-- Opening Marker --
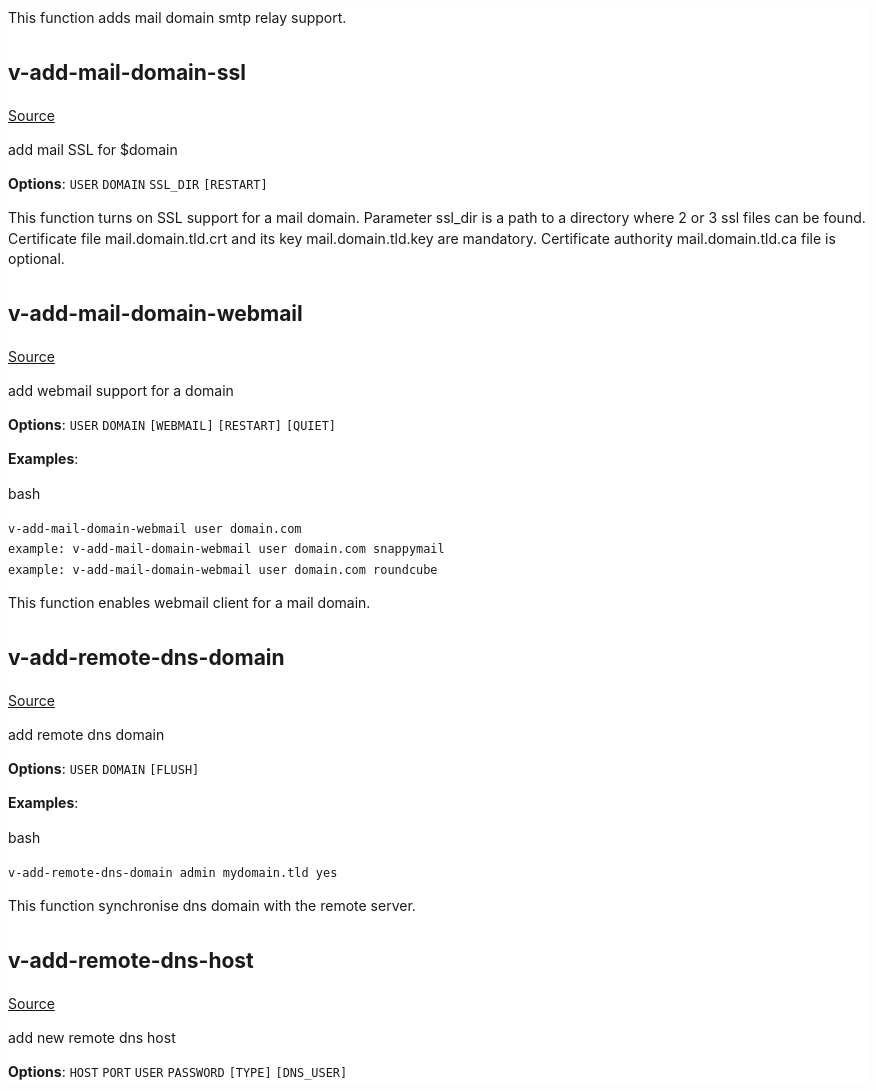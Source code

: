 This function adds mail domain smtp relay support.

## v-add-mail-domain-ssl

[Source](https://github.com/hestiacp/hestiacp/blob/release/bin/v-add-mail-domain-ssl)

add mail SSL for $domain

**Options**: `USER` `DOMAIN` `SSL_DIR` `[RESTART]`

This function turns on SSL support for a mail domain. Parameter ssl_dir is a path to a directory where 2 or 3 ssl files can be found. Certificate file mail.domain.tld.crt and its key mail.domain.tld.key are mandatory. Certificate authority mail.domain.tld.ca file is optional.

## v-add-mail-domain-webmail

[Source](https://github.com/hestiacp/hestiacp/blob/release/bin/v-add-mail-domain-webmail)

add webmail support for a domain

**Options**: `USER` `DOMAIN` `[WEBMAIL]` `[RESTART]` `[QUIET]`

**Examples**:

bash

```
v-add-mail-domain-webmail user domain.com
example: v-add-mail-domain-webmail user domain.com snappymail
example: v-add-mail-domain-webmail user domain.com roundcube
```

This function enables webmail client for a mail domain.

## v-add-remote-dns-domain

[Source](https://github.com/hestiacp/hestiacp/blob/release/bin/v-add-remote-dns-domain)

add remote dns domain

**Options**: `USER` `DOMAIN` `[FLUSH]`

**Examples**:

bash

```
v-add-remote-dns-domain admin mydomain.tld yes
```

This function synchronise dns domain with the remote server.

## v-add-remote-dns-host

[Source](https://github.com/hestiacp/hestiacp/blob/release/bin/v-add-remote-dns-host)

add new remote dns host

**Options**: `HOST` `PORT` `USER` `PASSWORD` `[TYPE]` `[DNS_USER]`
-- Closing Marker --
GOAL OF THE EXERCISE: With the pictures left out, write out all of the data exactly.

COMPLETED EXERCISE:
Source code

: This function adds mail domain smtp relay support.

## v-add-mail-domain-ssl

[Source](https://github.com/hestiacp/hestiacp/blob/release/bin/v-add-mail-domain-ssl)

add mail SSL for $domain

**Options**: `USER` `DOMAIN` `SSL_DIR` `[RESTART]`

This function turns on SSL support for a mail domain. Parameter ssl_dir is a path to a directory where 2 or 3 ssl files can be found. Certificate file mail.domain.tld.crt and its key mail.domain.tld.key are mandatory. Certificate authority mail.domain.tld.ca file is optional.

## v-add-mail-domain-webmail

[Source](https://github.com/hestiacp/hestiacp/blob/release/bin/v-add-mail-domain-webmail)

add webmail support for a domain

**Options**: `USER` `DOMAIN` `[WEBMAIL]` `[RESTART]` `[QUIET]`

**Examples**:

bash

```
v-add-mail-domain-webmail user domain.com
example: v-add-mail-domain-webmail user domain.com snappymail
example: v-add-mail-domain-webmail user domain.com roundcube
```

This function enables webmail client for a mail domain.

## v-add-remote-dns-domain

[Source](https://github.com/hestiacp/hestiacp/blob/release/bin/v-add-remote-dns-domain)

add remote dns domain

**Options**: `USER` `DOMAIN` `[FLUSH]`

**Examples**:

bash

```
v-add-remote-dns-domain admin mydomain.tld yes
```

This function synchronise dns domain with the remote server.

## v-add-remote-dns-host

[Source](https://github.com/hestiacp/hestiacp/blob/release/bin/v-add-remote-dns-host)

add new remote dns host

**Options**: `HOST` `PORT` `USER` `PASSWORD` `[TYPE]` `[DNS_USER]`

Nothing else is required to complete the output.